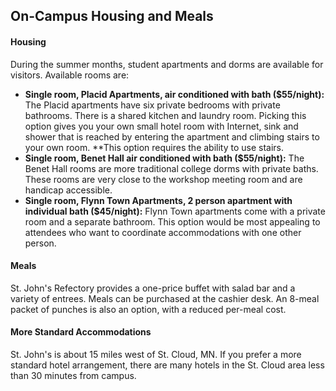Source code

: ## On-Campus Housing and Meals

#### Housing

During the summer months, student apartments and dorms are available for visitors.  Available rooms are:

- **Single room, Placid Apartments, air conditioned with bath ($55/night):** The Placid apartments have six private bedrooms with private bathrooms.  There is a shared kitchen and laundry room.  Picking this option gives you your own small hotel room with Internet, sink and shower that is reached by entering the apartment and climbing stairs to your own room.  **This option requires the ability to use stairs.
- **Single room, Benet Hall air conditioned with bath ($55/night):** The Benet Hall rooms are more traditional college dorms with private baths.  These rooms are very close to the workshop meeting room and are handicap accessible.
- **Single room, Flynn Town Apartments, 2 person apartment with individual bath ($45/night):** Flynn Town apartments come with a private room and a separate bathroom.  This option would be most appealing to attendees who want to coordinate accommodations with one other person.

#### Meals

St. John's Refectory provides a one-price buffet with salad bar and a variety of entrees.  Meals can be purchased at the cashier desk.  An 8-meal packet of punches is also an option, with a reduced per-meal cost.

#### More Standard Accommodations

St. John's is about 15 miles west of St. Cloud, MN.  If you prefer a more standard hotel arrangement, there are many hotels in the St. Cloud area less than 30 minutes from campus.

Task requirements: Search the data for the string "This" and copy every line where it appears.

Written answer:
- **Single room, Placid Apartments, air conditioned with bath ($55/night):** The Placid apartments have six private bedrooms with private bathrooms.  There is a shared kitchen and laundry room.  Picking this option gives you your own small hotel room with Internet, sink and shower that is reached by entering the apartment and climbing stairs to your own room.  **This option requires the ability to use stairs.
- **Single room, Flynn Town Apartments, 2 person apartment with individual bath ($45/night):** Flynn Town apartments come with a private room and a separate bathroom.  This option would be most appealing to attendees who want to coordinate accommodations with one other person.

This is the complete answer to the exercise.